What to work on: Would you print the whole listing again, exactly?

Data for processing:
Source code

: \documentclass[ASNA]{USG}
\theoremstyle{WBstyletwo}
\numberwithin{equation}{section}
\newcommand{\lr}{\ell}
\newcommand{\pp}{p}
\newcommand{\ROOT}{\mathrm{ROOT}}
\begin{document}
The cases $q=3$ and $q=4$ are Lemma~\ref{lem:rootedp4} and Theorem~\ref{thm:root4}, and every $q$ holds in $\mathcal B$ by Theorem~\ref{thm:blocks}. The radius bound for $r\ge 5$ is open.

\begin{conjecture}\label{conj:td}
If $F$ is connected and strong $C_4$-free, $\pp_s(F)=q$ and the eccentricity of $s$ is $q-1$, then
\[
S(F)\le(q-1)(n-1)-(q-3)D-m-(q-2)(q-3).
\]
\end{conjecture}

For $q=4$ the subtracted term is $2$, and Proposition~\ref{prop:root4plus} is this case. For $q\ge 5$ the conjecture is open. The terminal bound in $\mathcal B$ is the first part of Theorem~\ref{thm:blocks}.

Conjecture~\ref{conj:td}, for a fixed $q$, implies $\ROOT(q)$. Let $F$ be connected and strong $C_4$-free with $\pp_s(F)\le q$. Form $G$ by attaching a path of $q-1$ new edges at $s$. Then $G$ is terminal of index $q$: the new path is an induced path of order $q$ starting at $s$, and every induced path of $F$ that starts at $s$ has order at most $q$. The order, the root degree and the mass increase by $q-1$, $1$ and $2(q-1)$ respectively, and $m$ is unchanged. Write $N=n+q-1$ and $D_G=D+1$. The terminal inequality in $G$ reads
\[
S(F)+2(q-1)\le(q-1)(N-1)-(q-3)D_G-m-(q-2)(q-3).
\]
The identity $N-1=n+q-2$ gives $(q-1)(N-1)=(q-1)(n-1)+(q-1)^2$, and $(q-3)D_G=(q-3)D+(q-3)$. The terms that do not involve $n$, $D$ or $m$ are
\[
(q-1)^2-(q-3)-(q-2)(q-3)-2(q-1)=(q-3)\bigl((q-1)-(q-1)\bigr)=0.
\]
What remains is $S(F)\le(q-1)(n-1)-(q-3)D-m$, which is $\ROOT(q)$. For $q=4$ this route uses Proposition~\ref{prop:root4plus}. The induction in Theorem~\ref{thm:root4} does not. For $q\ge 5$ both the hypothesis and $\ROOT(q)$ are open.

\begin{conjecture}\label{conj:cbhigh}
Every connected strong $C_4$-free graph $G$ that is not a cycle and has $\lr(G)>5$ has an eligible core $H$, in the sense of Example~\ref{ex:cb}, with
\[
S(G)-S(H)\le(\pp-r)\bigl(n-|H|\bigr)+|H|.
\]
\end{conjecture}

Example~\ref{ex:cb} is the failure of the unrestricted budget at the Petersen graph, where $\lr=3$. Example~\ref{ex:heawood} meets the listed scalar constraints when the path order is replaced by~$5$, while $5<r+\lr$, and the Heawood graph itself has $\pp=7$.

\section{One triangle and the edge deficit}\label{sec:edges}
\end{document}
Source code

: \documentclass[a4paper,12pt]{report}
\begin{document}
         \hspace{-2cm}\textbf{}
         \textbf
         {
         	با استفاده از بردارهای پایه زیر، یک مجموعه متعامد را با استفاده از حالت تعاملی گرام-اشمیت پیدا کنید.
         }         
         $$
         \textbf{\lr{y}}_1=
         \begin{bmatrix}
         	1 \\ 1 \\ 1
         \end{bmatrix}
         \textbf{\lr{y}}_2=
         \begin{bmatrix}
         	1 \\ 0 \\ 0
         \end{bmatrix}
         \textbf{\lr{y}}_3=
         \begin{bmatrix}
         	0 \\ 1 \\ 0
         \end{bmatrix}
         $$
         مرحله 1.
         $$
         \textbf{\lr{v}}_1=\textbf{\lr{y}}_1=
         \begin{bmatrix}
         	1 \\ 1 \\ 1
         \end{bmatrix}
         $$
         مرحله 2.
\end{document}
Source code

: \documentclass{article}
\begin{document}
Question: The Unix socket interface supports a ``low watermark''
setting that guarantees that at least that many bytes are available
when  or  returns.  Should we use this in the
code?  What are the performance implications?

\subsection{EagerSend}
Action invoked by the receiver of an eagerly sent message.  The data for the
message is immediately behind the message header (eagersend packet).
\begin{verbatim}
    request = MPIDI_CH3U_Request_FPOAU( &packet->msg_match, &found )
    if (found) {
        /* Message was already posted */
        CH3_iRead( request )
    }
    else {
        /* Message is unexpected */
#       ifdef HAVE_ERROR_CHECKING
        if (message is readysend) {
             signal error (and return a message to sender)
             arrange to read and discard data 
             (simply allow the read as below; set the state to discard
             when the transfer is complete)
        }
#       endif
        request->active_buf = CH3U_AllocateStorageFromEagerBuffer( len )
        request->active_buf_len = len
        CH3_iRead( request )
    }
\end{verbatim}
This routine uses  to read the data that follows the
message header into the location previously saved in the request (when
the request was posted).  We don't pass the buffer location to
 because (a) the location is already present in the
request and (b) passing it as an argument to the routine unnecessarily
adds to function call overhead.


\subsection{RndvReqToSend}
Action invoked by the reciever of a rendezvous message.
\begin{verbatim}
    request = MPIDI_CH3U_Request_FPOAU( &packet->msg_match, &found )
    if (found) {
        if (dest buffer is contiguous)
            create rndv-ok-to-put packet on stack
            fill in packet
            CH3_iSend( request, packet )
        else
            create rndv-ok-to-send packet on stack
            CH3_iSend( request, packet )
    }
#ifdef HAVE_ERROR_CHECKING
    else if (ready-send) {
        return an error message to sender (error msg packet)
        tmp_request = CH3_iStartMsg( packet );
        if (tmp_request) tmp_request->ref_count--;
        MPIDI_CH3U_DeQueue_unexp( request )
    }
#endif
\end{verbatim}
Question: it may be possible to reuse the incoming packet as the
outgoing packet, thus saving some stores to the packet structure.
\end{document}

The answer:
Source code

: \documentclass[ASNA]{USG}
\theoremstyle{WBstyletwo}
\numberwithin{equation}{section}
\newcommand{\lr}{\ell}
\newcommand{\pp}{p}
\newcommand{\ROOT}{\mathrm{ROOT}}
\begin{document}
The cases $q=3$ and $q=4$ are Lemma~\ref{lem:rootedp4} and Theorem~\ref{thm:root4}, and every $q$ holds in $\mathcal B$ by Theorem~\ref{thm:blocks}. The radius bound for $r\ge 5$ is open.

\begin{conjecture}\label{conj:td}
If $F$ is connected and strong $C_4$-free, $\pp_s(F)=q$ and the eccentricity of $s$ is $q-1$, then
\[
S(F)\le(q-1)(n-1)-(q-3)D-m-(q-2)(q-3).
\]
\end{conjecture}

For $q=4$ the subtracted term is $2$, and Proposition~\ref{prop:root4plus} is this case. For $q\ge 5$ the conjecture is open. The terminal bound in $\mathcal B$ is the first part of Theorem~\ref{thm:blocks}.

Conjecture~\ref{conj:td}, for a fixed $q$, implies $\ROOT(q)$. Let $F$ be connected and strong $C_4$-free with $\pp_s(F)\le q$. Form $G$ by attaching a path of $q-1$ new edges at $s$. Then $G$ is terminal of index $q$: the new path is an induced path of order $q$ starting at $s$, and every induced path of $F$ that starts at $s$ has order at most $q$. The order, the root degree and the mass increase by $q-1$, $1$ and $2(q-1)$ respectively, and $m$ is unchanged. Write $N=n+q-1$ and $D_G=D+1$. The terminal inequality in $G$ reads
\[
S(F)+2(q-1)\le(q-1)(N-1)-(q-3)D_G-m-(q-2)(q-3).
\]
The identity $N-1=n+q-2$ gives $(q-1)(N-1)=(q-1)(n-1)+(q-1)^2$, and $(q-3)D_G=(q-3)D+(q-3)$. The terms that do not involve $n$, $D$ or $m$ are
\[
(q-1)^2-(q-3)-(q-2)(q-3)-2(q-1)=(q-3)\bigl((q-1)-(q-1)\bigr)=0.
\]
What remains is $S(F)\le(q-1)(n-1)-(q-3)D-m$, which is $\ROOT(q)$. For $q=4$ this route uses Proposition~\ref{prop:root4plus}. The induction in Theorem~\ref{thm:root4} does not. For $q\ge 5$ both the hypothesis and $\ROOT(q)$ are open.

\begin{conjecture}\label{conj:cbhigh}
Every connected strong $C_4$-free graph $G$ that is not a cycle and has $\lr(G)>5$ has an eligible core $H$, in the sense of Example~\ref{ex:cb}, with
\[
S(G)-S(H)\le(\pp-r)\bigl(n-|H|\bigr)+|H|.
\]
\end{conjecture}

Example~\ref{ex:cb} is the failure of the unrestricted budget at the Petersen graph, where $\lr=3$. Example~\ref{ex:heawood} meets the listed scalar constraints when the path order is replaced by~$5$, while $5<r+\lr$, and the Heawood graph itself has $\pp=7$.

\section{One triangle and the edge deficit}\label{sec:edges}
\end{document}
Source code

: \documentclass[a4paper,12pt]{report}
\begin{document}
         \hspace{-2cm}\textbf{}
         \textbf
         {
         	با استفاده از بردارهای پایه زیر، یک مجموعه متعامد را با استفاده از حالت تعاملی گرام-اشمیت پیدا کنید.
         }         
         $$
         \textbf{\lr{y}}_1=
         \begin{bmatrix}
         	1 \\ 1 \\ 1
         \end{bmatrix}
         \textbf{\lr{y}}_2=
         \begin{bmatrix}
         	1 \\ 0 \\ 0
         \end{bmatrix}
         \textbf{\lr{y}}_3=
         \begin{bmatrix}
         	0 \\ 1 \\ 0
         \end{bmatrix}
         $$
         مرحله 1.
         $$
         \textbf{\lr{v}}_1=\textbf{\lr{y}}_1=
         \begin{bmatrix}
         	1 \\ 1 \\ 1
         \end{bmatrix}
         $$
         مرحله 2.
\end{document}
Source code

: \documentclass{article}
\begin{document}
Question: The Unix socket interface supports a ``low watermark''
setting that guarantees that at least that many bytes are available
when  or  returns.  Should we use this in the
code?  What are the performance implications?

\subsection{EagerSend}
Action invoked by the receiver of an eagerly sent message.  The data for the
message is immediately behind the message header (eagersend packet).
\begin{verbatim}
    request = MPIDI_CH3U_Request_FPOAU( &packet->msg_match, &found )
    if (found) {
        /* Message was already posted */
        CH3_iRead( request )
    }
    else {
        /* Message is unexpected */
#       ifdef HAVE_ERROR_CHECKING
        if (message is readysend) {
             signal error (and return a message to sender)
             arrange to read and discard data 
             (simply allow the read as below; set the state to discard
             when the transfer is complete)
        }
#       endif
        request->active_buf = CH3U_AllocateStorageFromEagerBuffer( len )
        request->active_buf_len = len
        CH3_iRead( request )
    }
\end{verbatim}
This routine uses  to read the data that follows the
message header into the location previously saved in the request (when
the request was posted).  We don't pass the buffer location to
 because (a) the location is already present in the
request and (b) passing it as an argument to the routine unnecessarily
adds to function call overhead.


\subsection{RndvReqToSend}
Action invoked by the reciever of a rendezvous message.
\begin{verbatim}
    request = MPIDI_CH3U_Request_FPOAU( &packet->msg_match, &found )
    if (found) {
        if (dest buffer is contiguous)
            create rndv-ok-to-put packet on stack
            fill in packet
            CH3_iSend( request, packet )
        else
            create rndv-ok-to-send packet on stack
            CH3_iSend( request, packet )
    }
#ifdef HAVE_ERROR_CHECKING
    else if (ready-send) {
        return an error message to sender (error msg packet)
        tmp_request = CH3_iStartMsg( packet );
        if (tmp_request) tmp_request->ref_count--;
        MPIDI_CH3U_DeQueue_unexp( request )
    }
#endif
\end{verbatim}
Question: it may be possible to reuse the incoming packet as the
outgoing packet, thus saving some stores to the packet structure.
\end{document}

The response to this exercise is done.